6-K UNITED STATES
                       SECURITIES AND EXCHANGE COMMISSION
                             Washington, D.C. 20549

                                    FORM 6-K

                        REPORT OF FOREIGN PRIVATE ISSUER
                      PURSUANT TO RULE 13a-16 OR 15d-16 OF
                       THE SECURITIES EXCHANGE ACT OF 1934

                                 March 13, 2006

                             BASF AKTIENGESELLSCHAFT
             (Exact name of Registrant as Specified in its Charter)

                                BASF CORPORATION
                 (Translation of Registrant's name into English)

               Carl Bosch Strasse 38, LUDWIGSHAFEN, GERMANY 67056
                    (Address of Principal Executive Offices)

        Indicate by check mark whether the Registrant files or will file
               annual reports under cover Form 20-F or Form 40-F
                             Form 20-F X        Form 40-F

  Indicate by check mark whether the Registrant by furnishing the information
    contained in this Form is also thereby furnishing the information to the
Commission pursuant to Rule 12g3-2(b) under the Securities Exchange Act of 1934.
                                Yes     No X

       If "Yes" is marked, indicate below the file number assigned to the
              Registrant in connection with Rule 12g3-2(b): 82- .





             BASF Receives European Anti-Trust Clearance
                  for Proposed Engelhard Acquisition

    LUDWIGSHAFEN, Germany--(BUSINESS WIRE)--March 15, 2006--BASF
Aktiengesellschaft (Frankfurt: BAS, NYSE: BF (ADR), LSE: BFA, SWX: AN)
today announced that it has received clearance from the European
Commission regarding BASF's proposed acquisition of all of the issued
and outstanding shares of common stock of Engelhard Corporation
(NYSE:EC).
    BASF is now free under both European Union and U.S. antitrust laws
to proceed with its proposed acquisition of Engelhard. On February 6,
2006, the waiting period under the U.S. Hart-Scott-Rodino Antitrust
Improvements Act of 1976, as amended, applicable to BASF's tender
offer for Engelhard expired.
    BASF has also made the regulatory filings required under a number
of other jurisdictions necessary for the consummation of its tender
offer and the company currently anticipates that the necessary
approvals will be obtained, and the related regulatory conditions to
its tender offer will be satisfied within the next month.
    BASF is the world's leading chemical company: The Chemical
Company. Its portfolio ranges from chemicals, plastics, performance
products, agricultural products and fine chemicals to crude oil and
natural gas. As a reliable partner to virtually all industries, BASF's
intelligent system solutions and high-value products help its
customers to be more successful. BASF develops new technologies and
uses them to open up additional market opportunities. It combines
economic success with environmental protection and social
responsibility, thus contributing to a better future. In 2005, BASF
had approximately 81,000 employees and posted sales of more than EUR
42.7 billion.

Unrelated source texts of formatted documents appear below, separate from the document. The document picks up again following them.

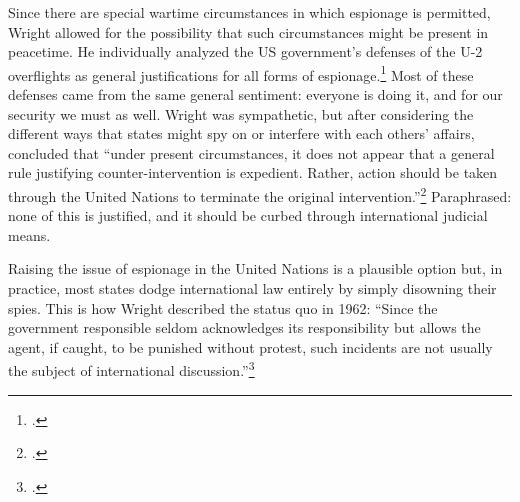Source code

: \documentclass[11pt]{memoir}
\begin{document}
\begin{refsegment}
Since there are special wartime circumstances in which espionage is permitted, Wright allowed for the possibility that such circumstances might be present in peacetime. He individually analyzed the US government's defenses of the U-2 overflights as general justifications for all forms of espionage.\footcite[p.~17. A fun question to ask yourself is whether putting human spies and overflights in the same category elevates the severity of human intelligence or minimizes that of overflights. I think it actually does both, and Wright seemed to agree. An overflying plane is clearly capable of greater physical destruction but ``the difference should not be exaggerated. Although a reconnaissance airplane may carry bombs, a secret agent may plant a bomb and engage in various forms of sabotage.'' (p. 21) The general lack of concern that a spy plane might be carrying bombs is consistently surprising to me. Many of these flights were in retrofitted bombers, completely indistinguishable to enemies from their heavily-armed counterparts. Nonethless, both sides seem willing to treat reconnaissance flights as their own separate thing, and that protection applies to spies as well. As long as spies \emph{don't} engage in sabotage, the fact that they have the potential to do so is irrelevant.]{wright_espionage_1962} Most of these defenses came from the same general sentiment: everyone is doing it, and for our security we must as well. Wright was sympathetic, but after considering the different ways that states might spy on or interfere with each others' affairs, concluded that ``under present circumstances, it does not appear that a general rule justifying counter-intervention is expedient. Rather, action should be taken through the United Nations to terminate the original intervention.''\footcite[p.~22]{wright_espionage_1962} Paraphrased: none of this is justified, and it should be curbed through international judicial means.


Raising the issue of espionage in the United Nations is a plausible option but, in practice, most states dodge international law entirely by simply disowning their spies. This is how Wright described the status quo in 1962: ``Since the government responsible \textelp{} seldom acknowledges its responsibility but allows the agent, if caught, to be punished without protest, such incidents are not usually the subject of international discussion.''\footcite[p.~15. As an argument for not invoking international law, I acutally find this a bit silly. Just because a bank robber never flips on their co-conspirators does not mean those co-conspirators cannot be indicted for their role in committing the crime.]{wright_espionage_1962}


\end{refsegment}
\end{document}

BASF shares are traded on the stock exchanges in
Frankfurt (BAS), London (BFA), New York (BF) and Zurich (AN). Further
information on BASF is available on the Internet at www.basf.com.
    BASF currently intends to solicit proxies for use at Engelhard's
2006 annual meeting of stockholders, or at any adjournment or
postponement thereof, to vote in favor of BASF's nominees identified
in the preliminary proxy statement on Schedule 14A filed with the U.S.
Securities and Exchange Commission (the "SEC"), and to vote on any
other matters that shall be voted upon at Engelhard's 2006 annual
meeting of stockholders. On February 1, 2006, BASF filed a preliminary
proxy statement on Schedule 14A with the SEC in connection with this
solicitation of proxies. All Engelhard stockholders are strongly
encouraged to read the preliminary proxy statement and the definitive
proxy statement when it is available, because they will contain
important information. Engelhard stockholders may obtain copies of the
preliminary proxy statement and related materials for free at the
SEC's website at www.sec.gov.
    The identity of people who, under SEC rules, may be considered
"participants in a solicitation" of proxies from Engelhard
stockholders for use at Engelhard's 2006 annual meeting of
stockholders and a description of their direct and indirect interests
in the solicitation, by security holdings or otherwise, are contained
in the preliminary proxy statement on Schedule 14A that BASF filed
with the SEC on February 1, 2006.
    This press release is provided for informational purposes only and
is neither an offer to purchase nor a solicitation of an offer to sell
any securities of Engelhard Corporation. Any offers to purchase or
solicitation of offers to sell will be made only pursuant to the
tender offer statement (including the offer to purchase, the letter of
transmittal and other offer documents) which was filed with the SEC on
January 9, 2006. Engelhard stockholders are advised to read these
documents and any other documents relating to the tender offer that
are filed with the SEC carefully and in their entirety because they
contain important information. Engelhard stockholders may obtain
copies of these documents for free at the SEC's website at www.sec.gov
or by calling Innisfree M&A Incorporated, the Information Agent for
the offer, at +1 877 750 5837 (Toll Free from the U.S. and Canada) or
00800 7710 9971 (Toll Free from Europe).
    This press release contains forward-looking statements. All
statements contained in this press release that are not clearly
historical in nature or that necessarily depend on future events are
forward-looking, and the words "anticipate," "believe," "expect,"
"estimate," "plan," and similar expressions are generally intended to
identify forward-looking statements. These statements are based on
current expectations, estimates and projections of BASF management and
currently available information. They are not guarantees of future
performance, involve certain risks and uncertainties that are
difficult to predict and are based upon assumptions as to future
events that may not prove to be accurate.
    Many factors could cause the actual results, performance or
achievements of BASF to be materially different from those that may be
expressed or implied by such statements. Such factors include those
discussed in BASF's Form 20-F filed with the SEC.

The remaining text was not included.